The chance that this article will come in handy to anyone else than future me is minuscule, so I’ll mostly keep it brief, mostly as a note for when I need to do this setup again in the future.

After seeing the glowing reviews for the GL.iNet Flint 2 wireless access point/switch/router combo device, I was instantly sold – a device that shaves off all the 🐄💩 of modern-day routers that’s sufficiently powerful, doesn’t cost an arm and a leg (UniFi cries in the corner, and I cry with it), has a chance to work with 🇯🇵-specific Internet shenanigans such as DS-Lite[1], doesn’t force a terrible admin panel written in terrible Japanese on me and runs OpenWRT under the hood? Count me in!

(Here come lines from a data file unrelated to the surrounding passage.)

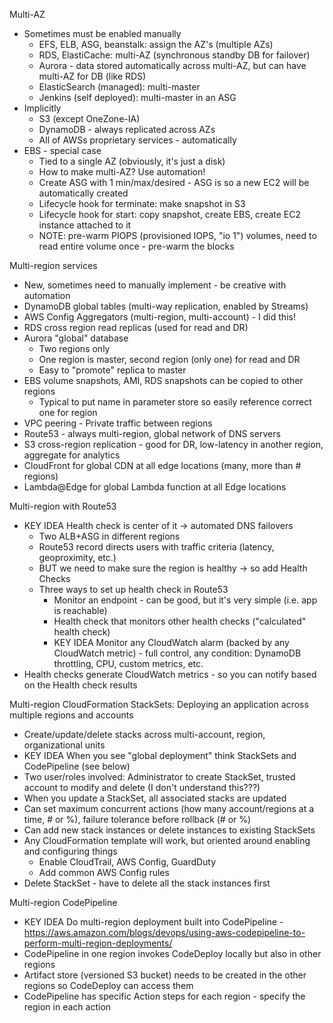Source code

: Multi-AZ
- Sometimes must be enabled manually
  - EFS, ELB, ASG, beanstalk: assign the AZ's (multiple AZs)
  - RDS, ElastiCache: multi-AZ (synchronous standby DB for failover)
  - Aurora - data stored automatically across multi-AZ, but can have multi-AZ for DB (like RDS)
  - ElasticSearch (managed): multi-master
  - Jenkins (self deployed): multi-master in an ASG
- Implicitly
  - S3 (except OneZone-IA)
  - DynamoDB - always replicated across AZs
  - All of AWSs proprietary services - automatically
- EBS - special case
  - Tied to a single AZ (obviously, it's just a disk)
  - How to make multi-AZ? Use automation!
  - Create ASG with 1 min/max/desired - ASG is so a new EC2 will be automatically created
  - Lifecycle hook for terminate: make snapshot in S3
  - Lifecycle hook for start: copy snapshot, create EBS, create EC2 instance attached to it
  - NOTE: pre-warm PIOPS (provisioned IOPS, "io 1") volumes, need to read entire volume once - pre-warm the blocks

Multi-region services
- New, sometimes need to manually implement - be creative with automation
- DynamoDB global tables (multi-way replication, enabled by Streams)
- AWS Config Aggregators (multi-region, multi-account) - I did this!
- RDS cross region read replicas (used for read and DR)
- Aurora "global" database
  - Two regions only
  - One region is master, second region (only one) for read and DR
  - Easy to "promote" replica to master
- EBS volume snapshots, AMI, RDS snapshots can be copied to other regions
  - Typical to put name in parameter store so easily reference correct one for region
- VPC peering - Private traffic between regions
- Route53 - always multi-region, global network of DNS servers
- S3 cross-region replication - good for DR, low-latency in another region, aggregate for analytics
- CloudFront for global CDN at all edge locations (many, more than # regions)
- Lambda@Edge for global Lambda function at all Edge locations

Multi-region with Route53
- KEY IDEA Health check is center of it -> automated DNS failovers
  - Two ALB+ASG in different regions
  - Route53 record directs users with traffic criteria (latency, geoproximity, etc.)
  - BUT we need to make sure the region is healthy -> so add Health Checks
  - Three ways to set up health check in Route53
    - Monitor an endpoint - can be good, but it's very simple (i.e. app is reachable)
	- Health check that monitors other health checks ("calculated" health check)
	- KEY IDEA Monitor any CloudWatch alarm (backed by any CloudWatch metric) - full control, any condition: DynamoDB throttling, CPU, custom metrics, etc.
- Health checks generate CloudWatch metrics - so you can notify based on the Health check results

Multi-region CloudFormation StackSets: Deploying an application across multiple regions and accounts
- Create/update/delete stacks across multi-account, region, organizational units
- KEY IDEA When you see "global deployment" think StackSets and CodePipeline (see below)
- Two user/roles involved: Administrator to create StackSet, trusted account to modify and delete (I don't understand this???)
- When you update a StackSet, all associated stacks are updated
- Can set maximum concurrent actions (how many account/regions at a time, # or %), failure tolerance before rollback (# or %)
- Can add new stack instances or delete instances to existing StackSets
- Any CloudFormation template will work, but oriented around enabling and configuring things
  - Enable CloudTrail, AWS Config, GuardDuty
  - Add common AWS Config rules
- Delete StackSet - have to delete all the stack instances first

Multi-region CodePipeline
- KEY IDEA Do multi-region deployment built into CodePipeline - https://aws.amazon.com/blogs/devops/using-aws-codepipeline-to-perform-multi-region-deployments/
- CodePipeline in one region invokes CodeDeploy locally but also in other regions
- Artifact store (versioned S3 bucket) needs to be created in the other regions so CodeDeploy can access them
- CodePipeline has specific Action steps for each region - specify the region in each action
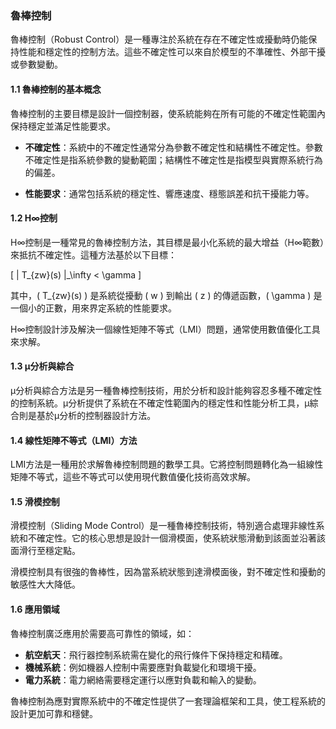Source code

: ### 魯棒控制

魯棒控制（Robust Control）是一種專注於系統在存在不確定性或擾動時仍能保持性能和穩定性的控制方法。這些不確定性可以來自於模型的不準確性、外部干擾或參數變動。

#### 1.1 魯棒控制的基本概念

魯棒控制的主要目標是設計一個控制器，使系統能夠在所有可能的不確定性範圍內保持穩定並滿足性能要求。

- **不確定性**：系統中的不確定性通常分為參數不確定性和結構性不確定性。參數不確定性是指系統參數的變動範圍；結構性不確定性是指模型與實際系統行為的偏差。

- **性能要求**：通常包括系統的穩定性、響應速度、穩態誤差和抗干擾能力等。

#### 1.2 H∞控制

H∞控制是一種常見的魯棒控制方法，其目標是最小化系統的最大增益（H∞範數）來抵抗不確定性。這種方法基於以下目標：

\[
\| T_{zw}(s) \|_\infty < \gamma
\]

其中，\( T_{zw}(s) \) 是系統從擾動 \( w \) 到輸出 \( z \) 的傳遞函數，\( \gamma \) 是一個小的正數，用來界定系統的性能要求。

H∞控制設計涉及解決一個線性矩陣不等式（LMI）問題，通常使用數值優化工具來求解。

#### 1.3 μ分析與綜合

μ分析與綜合方法是另一種魯棒控制技術，用於分析和設計能夠容忍多種不確定性的控制系統。μ分析提供了系統在不確定性範圍內的穩定性和性能分析工具，μ綜合則是基於μ分析的控制器設計方法。

#### 1.4 線性矩陣不等式（LMI）方法

LMI方法是一種用於求解魯棒控制問題的數學工具。它將控制問題轉化為一組線性矩陣不等式，這些不等式可以使用現代數值優化技術高效求解。

#### 1.5 滑模控制

滑模控制（Sliding Mode Control）是一種魯棒控制技術，特別適合處理非線性系統和不確定性。它的核心思想是設計一個滑模面，使系統狀態滑動到該面並沿著該面滑行至穩定點。

滑模控制具有很強的魯棒性，因為當系統狀態到達滑模面後，對不確定性和擾動的敏感性大大降低。

#### 1.6 應用領域

魯棒控制廣泛應用於需要高可靠性的領域，如：

- **航空航天**：飛行器控制系統需在變化的飛行條件下保持穩定和精確。
- **機械系統**：例如機器人控制中需要應對負載變化和環境干擾。
- **電力系統**：電力網絡需要穩定運行以應對負載和輸入的變動。

魯棒控制為應對實際系統中的不確定性提供了一套理論框架和工具，使工程系統的設計更加可靠和穩健。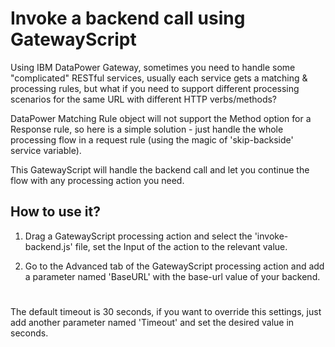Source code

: # Invoke a backend call using GatewayScript

Using IBM DataPower Gateway, sometimes you need to handle some "complicated" RESTful services, usually each service gets a matching & processing rules, but what if you need to support different processing scenarios for the same URL with different HTTP verbs/methods?

DataPower Matching Rule object will not support the Method option for a Response rule, so here is a simple solution - just handle the whole processing flow in a request rule (using the magic of 'skip-backside' service variable).

This GatewayScript will handle the backend call and let you continue the flow with any processing action you need.

## How to use it?

1. Drag a GatewayScript processing action and select the 'invoke-backend.js' file, set the Input of the action to the relevant value.

1. Go to the Advanced tab of the GatewayScript processing action and add a parameter named 'BaseURL' with the base-url value of your backend.

#

The default timeout is 30 seconds, if you want to override this settings, just add another parameter named 'Timeout' and set the desired value in seconds.
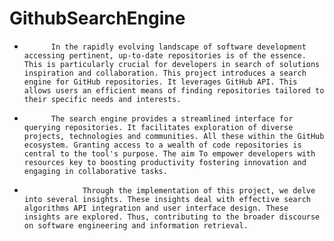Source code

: # GithubSearchEngine

*           In the rapidly evolving landscape of software development accessing pertinent, up-to-date repositories is of the essence. This is particularly crucial for developers in search of solutions inspiration and collaboration. This project introduces a search engine for GitHub repositories. It leverages GitHub API. This allows users an efficient means of finding repositories tailored to their specific needs and interests.
*           The search engine provides a streamlined interface for querying repositories. It facilitates exploration of diverse projects, technologies and communities. All these within the GitHub ecosystem. Granting access to a wealth of code repositories is central to the tool's purpose. The aim To empower developers with resources key to boosting productivity fostering innovation and engaging in collaborative tasks.
*  	               Through the implementation of this project, we delve into several insights. These insights deal with effective search algorithms API integration and user interface design. These insights are explored. Thus, contributing to the broader discourse on software engineering and information retrieval.


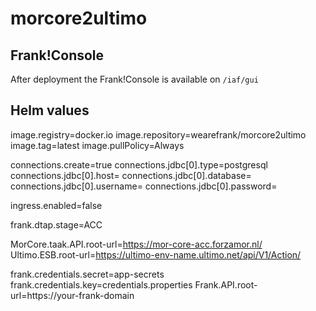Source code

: # morcore2ultimo

## Frank!Console

After deployment the Frank!Console is available on `/iaf/gui`

## Helm values

  image.registry=docker.io
  image.repository=wearefrank/morcore2ultimo
  image.tag=latest
  image.pullPolicy=Always

  connections.create=true
  connections.jdbc[0].type=postgresql
  connections.jdbc[0].host=
  connections.jdbc[0].database=
  connections.jdbc[0].username=
  connections.jdbc[0].password=

  ingress.enabled=false

  frank.dtap.stage=ACC

  MorCore.taak.API.root-url=https://mor-core-acc.forzamor.nl/
  Ultimo.ESB.root-url=https://ultimo-env-name.ultimo.net/api/V1/Action/

  frank.credentials.secret=app-secrets
  frank.credentials.key=credentials.properties
  Frank.API.root-url=https://your-frank-domain

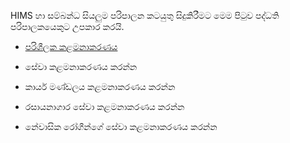 HIMS හා සම්බන්ධ සියලුම පරිපාලන කටයුතු සිදුකිරීමට මෙම පිටුව පද්ධති පරිපාලකයෙකුට උපකාර කරයි.

* [පරිශීලක කළමනාකරණය](https://github.com/hmislk/hmis/wiki/%E0%B6%B4%E0%B6%BB%E0%B7%92%E0%B7%81%E0%B7%93%E0%B6%BD%E0%B6%9A-%E0%B6%9A%E0%B7%85%E0%B6%B8%E0%B6%B1%E0%B7%8F%E0%B6%9A%E0%B6%BB%E0%B6%AB%E0%B6%BA)

* සේවා කළමනාකරණය කරන්න

* කාර්ය මණ්ඩලය කළමනාකරණය කරන්න

* රසායනාගාර සේවා කළමනාකරණය කරන්න

* නේවාසික රෝගීන්ගේ සේවා කළමනාකරණය කරන්න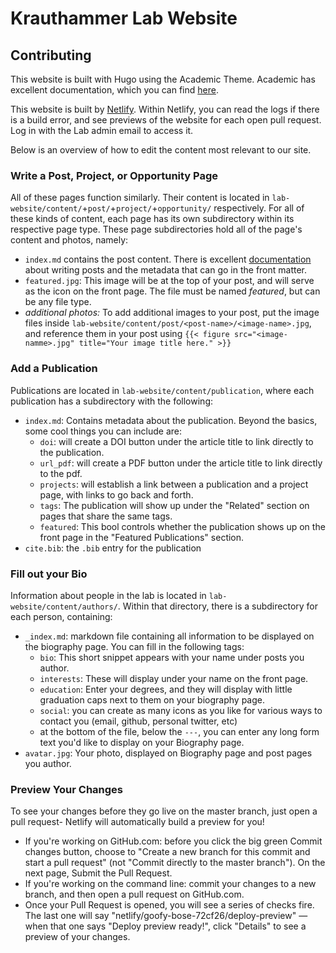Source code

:# Krauthammer Lab Website

## Contributing

This website is built with Hugo using the Academic Theme. Academic has excellent documentation, which you can find [here](https://sourcethemes.com/academic/docs/managing-content/).

This website is built by [Netlify](https://app.netlify.com/sites/goofy-bose-72cf26/overview). Within Netlify, you can read the logs if there is a build error, and see previews of the website for each open pull request. Log in with the Lab admin email to access it.

Below is an overview of how to edit the content most relevant to our site.


### Write a Post, Project, or Opportunity Page
All of these pages function similarly. Their content is located in `lab-website/content/`+`post/`+`project/`+`opportunity/` respectively. For all of these kinds of content, each page has its own subdirectory within its respective page type. These page subdirectories hold all of the page's content and photos, namely: 

  * `index.md` contains the post content. There is excellent [documentation](https://sourcethemes.com/academic/docs/managing-content/) about writing posts and the metadata that can go in the front matter. 
  * `featured.jpg`: This image will be at the top of your post, and will serve as the icon on the front page. The file must be named *featured*, but can be any file type.
  * *additional photos:* To add additional images to your post, put the image files inside `lab-website/content/post/<post-name>/<image-name>.jpg`, and reference them in your post using `{{< figure src="<image-namme>.jpg" title="Your image title here." >}}`

### Add a Publication
Publications are located in `lab-website/content/publication`, where each publication has a subdirectory with the following:

  * `index.md`: Contains metadata about the publication. Beyond the basics, some cool things you can include are:
    * `doi`: will create a DOI button under the article title to link directly to the publication. 
    * `url_pdf`: will create a PDF button under the article title to link directly to the pdf. 
    * `projects`: will establish a link between a publication and a project page, with links to go back and forth.
    * `tags`: The publication will show up under the "Related" section on pages that share the same tags.
    * `featured`: This bool controls whether the publication shows up on the front page in the "Featured Publications" section.
  * `cite.bib`: the `.bib` entry for the publication

### Fill out your Bio
Information about people in the lab is located in `lab-website/content/authors/`. Within that directory, there is a subdirectory for each person, containing:
* `_index.md`: markdown file containing all information to be displayed on the biography page. You can fill in the following tags:
  * `bio`: This short snippet appears with your name under posts you author.
  * `interests`: These will display under your name on the front page.
  * `education`: Enter your degrees, and they will display with little graduation caps next to them on your biography page. 
  * `social`: you can create as many icons as you like for various ways to contact you (email, github, personal twitter, etc)
  * at the bottom of the file, below the `---`, you can enter any long form text you'd like to display on your Biography page.
* `avatar.jpg`: Your photo, displayed on Biography page and post pages you author. 


### Preview Your Changes
To see your changes before they go live on the master branch, just open a pull request- Netlify will automatically build a preview for you! 
* If you're working on GitHub.com: before you click the big green Commit changes button, choose to "Create a new branch for this commit and start a pull request" (not "Commit directly to the master branch"). On the next page, Submit the Pull Request. 
* If you're working on the command line: commit your changes to a new branch, and then open a pull request on GitHub.com. 
* Once your Pull Request is opened, you will see a series of checks fire. The last one will say "netlify/goofy-bose-72cf26/deploy-preview" — when that one says "Deploy preview ready!", click "Details" to see a preview of your changes.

However, getting IPv6 working took a bit more effort than I would have liked, so listed below are the steps I had to take to get everything working. A word of note, the way Asahi Net seems to provide IPv6 connectivity is a bit… interesting, instead of delegating a /56 prefix to you, they give you a /64 address, which… seems to mean that the best you can do is relay the address to your local network. I’d apologise to all the network engineers who had to read the previous paragraph but fortunately, they all died of a brain aneurysm after seeing me butcher the terminology[2].

While all of these things can be configured in the LuCI web interface, I didn’t like that a single click of a setting can and often will result in multiple (unrelated!) options being written into a config file, so I performed all of the necessary changes over an SSH connection.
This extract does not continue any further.